Movie ratings are just an artificial way to avoid uncomfortable topics, right? Should we do away with movie ratings? How about that little box on television shows that says, “TV-MA Sexual Violence and Strong Language.” How is that any different? It allows the viewer to understand what they’re about to expose themselves to and make informed decisions about what they want to watch when. That is literally all that trigger warnings are: information about content.
Thank you, Ella, for writing this, I wish I would have read it sooner. Just, thank you!
Ella,
Thank you so much for this article and all the other amazing and brave writing that you do. I just got in a huge debate over that damn article with a new acquaintance and normally I would have backed down for the sake of not bothering other new acquaintances and then feel shitty about it later but having read this article gave me the conviction to stick to it. Probably did a shoddy job of it (drunk debating is really not the best) but I feel at a least that I got some stuff out there. I rely so much on your articles and I just wanted to say thanks for all that you do.
i appreciate this article
it was illuminating, as i have been ignorant to the argument (?) about such things.

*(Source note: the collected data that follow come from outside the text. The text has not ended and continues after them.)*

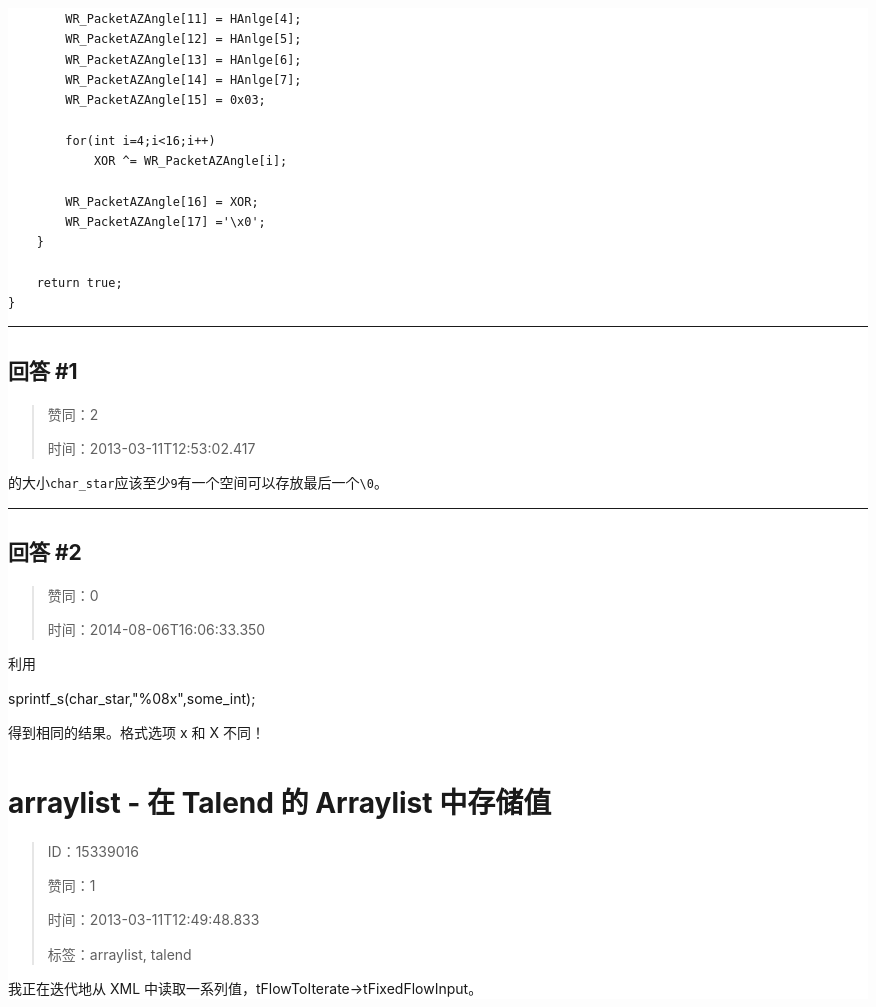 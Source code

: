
 ```
        WR_PacketAZAngle[11] = HAnlge[4];
        WR_PacketAZAngle[12] = HAnlge[5];
        WR_PacketAZAngle[13] = HAnlge[6];
        WR_PacketAZAngle[14] = HAnlge[7];
        WR_PacketAZAngle[15] = 0x03;

        for(int i=4;i<16;i++)
            XOR ^= WR_PacketAZAngle[i];

        WR_PacketAZAngle[16] = XOR;
        WR_PacketAZAngle[17] ='\x0';
    }

    return true;
} 
```

* * *

## 回答 #1

> 赞同：2
> 
> 时间：2013-03-11T12:53:02.417

的大小`char_star`应该至少`9`有一个空间可以存放最后一个`\0`。

* * *

## 回答 #2

> 赞同：0
> 
> 时间：2014-08-06T16:06:33.350

利用

sprintf_s(char_star,"%08x",some_int);

得到相同的结果。格式选项 x 和 X 不同！

# arraylist - 在 Talend 的 Arraylist 中存储值

> ID：15339016
> 
> 赞同：1
> 
> 时间：2013-03-11T12:49:48.833
> 
> 标签：arraylist, talend

我正在迭代地从 XML 中读取一系列值，tFlowToIterate->tFixedFlowInput。
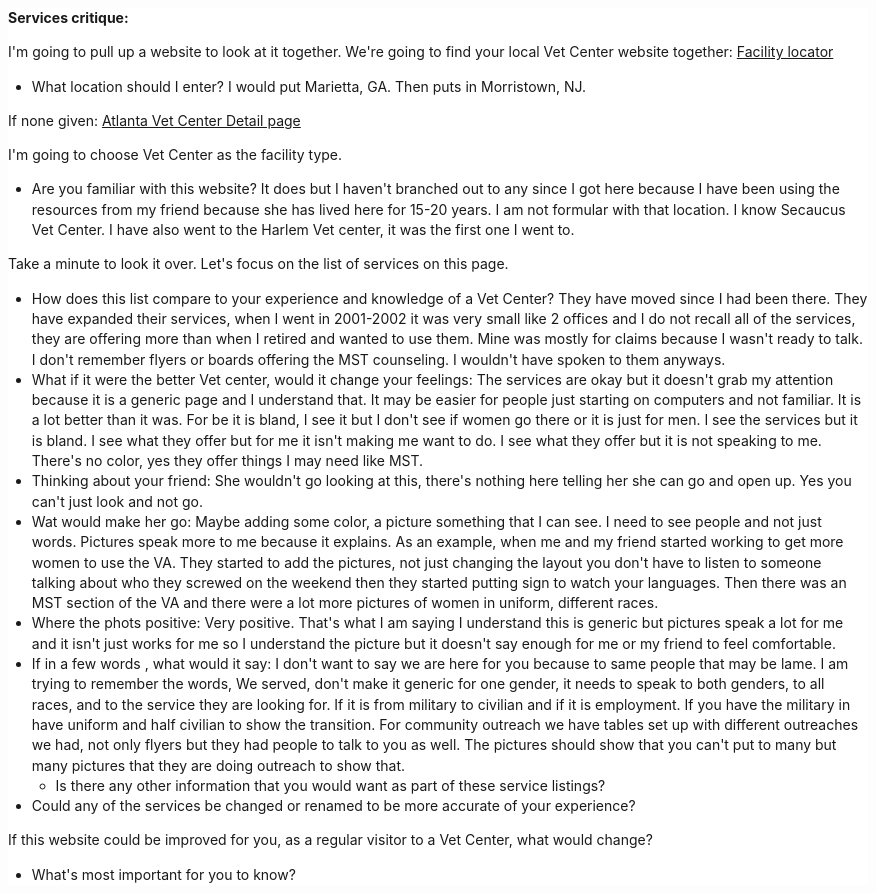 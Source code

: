 **Services critique:**

I&#39;m going to pull up a website to look at it together. We&#39;re going to find your local Vet Center website together: [Facility locator](https://www.va.gov/find-locations)

- What location should I enter? I would put Marietta, GA. Then puts in Morristown, NJ.

If none given: [Atlanta Vet Center Detail page](https://www.va.gov/find-locations/facility/vc_0304V)

I&#39;m going to choose Vet Center as the facility type.

- Are you familiar with this website? It does but I haven&#39;t branched out to any since I got here because I have been using the resources from my friend because she has lived here for 15-20 years. I am not formular with that location. I know Secaucus Vet Center. I have also went to the Harlem Vet center, it was the first one I went to.

Take a minute to look it over. Let&#39;s focus on the list of services on this page.

- How does this list compare to your experience and knowledge of a Vet Center? They have moved since I had been there. They have expanded their services, when I went in 2001-2002 it was very small like 2 offices and I do not recall all of the services, they are offering more than when I retired and wanted to use them. Mine was mostly for claims because I wasn&#39;t ready to talk. I don&#39;t remember flyers or boards offering the MST counseling. I wouldn&#39;t have spoken to them anyways.
- What if it were the better Vet center, would it change your feelings: The services are okay but it doesn&#39;t grab my attention because it is a generic page and I understand that. It may be easier for people just starting on computers and not familiar. It is a lot better than it was. For be it is bland, I see it but I don&#39;t see if women go there or it is just for men. I see the services but it is bland. I see what they offer but for me it isn&#39;t making me want to do. I see what they offer but it is not speaking to me. There&#39;s no color, yes they offer things I may need like MST.
- Thinking about your friend: She wouldn&#39;t go looking at this, there&#39;s nothing here telling her she can go and open up. Yes you can&#39;t just look and not go.
- Wat would make her go: Maybe adding some color, a picture something that I can see. I need to see people and not just words. Pictures speak more to me because it explains. As an example, when me and my friend started working to get more women to use the VA. They started to add the pictures, not just changing the layout you don&#39;t have to listen to someone talking about who they screwed on the weekend then they started putting sign to watch your languages. Then there was an MST section of the VA and there were a lot more pictures of women in uniform, different races.
- Where the phots positive: Very positive. That&#39;s what I am saying I understand this is generic but pictures speak a lot for me and it isn&#39;t just works for me so I understand the picture but it doesn&#39;t say enough for me or my friend to feel comfortable.
- If in a few words , what would it say: I don&#39;t want to say we are here for you because to same people that may be lame. I am trying to remember the words, We served, don&#39;t make it generic for one gender, it needs to speak to both genders, to all races, and to the service they are looking for. If it is from military to civilian and if it is employment. If you have the military in have uniform and half civilian to show the transition. For community outreach we have tables set up with different outreaches we had, not only flyers but they had people to talk to you as well. The pictures should show that you can&#39;t put to many but many pictures that they are doing outreach to show that.
  - Is there any other information that you would want as part of these service listings?
- Could any of the services be changed or renamed to be more accurate of your experience?

If this website could be improved for you, as a regular visitor to a Vet Center, what would change?

- What&#39;s most important for you to know?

for the record, i am all for trigger warnings, and appreciate having the heads up before delving into any movie/conversation/essay/etc.
though there was one thing you wrote which seems incongruous to the nature of sentient beings, & also with the content of your topic –
“This is not about sensitivity”
this is where i will whole-heart disagree.
we ARE sensitive. all of us. every living thing.
as someone who has studied 5-Element theory since 1994, knowing the effects of PTSD on a WW2 combat veteran, & watching the unfolding of things in my own life (& organism), and 10 years of farming, i know in my bones –
that we are ALL inherently sensitive creatures.
i don’t understand the cultural denial or allergy of “sensitivity”
like Brene Brown saying we have a cultural allergy to vulnerability – not much different.
it saddens me, this denial & ever-armoring culture.
so i love love your writing & strong stance about Herpes & trigger warnings –
though i was surprised to read that this wasn’t “about sensitivity”
wishing you all good things
Like Jeffrey, I too thought highly of the Atlantic article, and understand where this response comes from. However, I would encourage Ella to reread the Atlantic article, as she seems to be under the erroneous assumption that the article was entirely about trigger warnings. While trigger warnings are a piece of the argument the Atlantic article makes, it is only one piece, and part of a larger point that is clearly summarized in the very first paragraph:
“A movement is arising, undirected and driven largely by students, to scrub campuses clean of words, ideas, and subjects that might cause discomfort or give offense.”
I do agree that the Atlantic article argues too harshly against trigger warnings and their main use (which is quite legitimate, as this article describes), but there is a larger, quite legitimate (imo) argument being made about the sanitation of free speech in college campuses that is completely ignored in this response.
I thought highly of the Atlantic article; I think equally of this terrific response.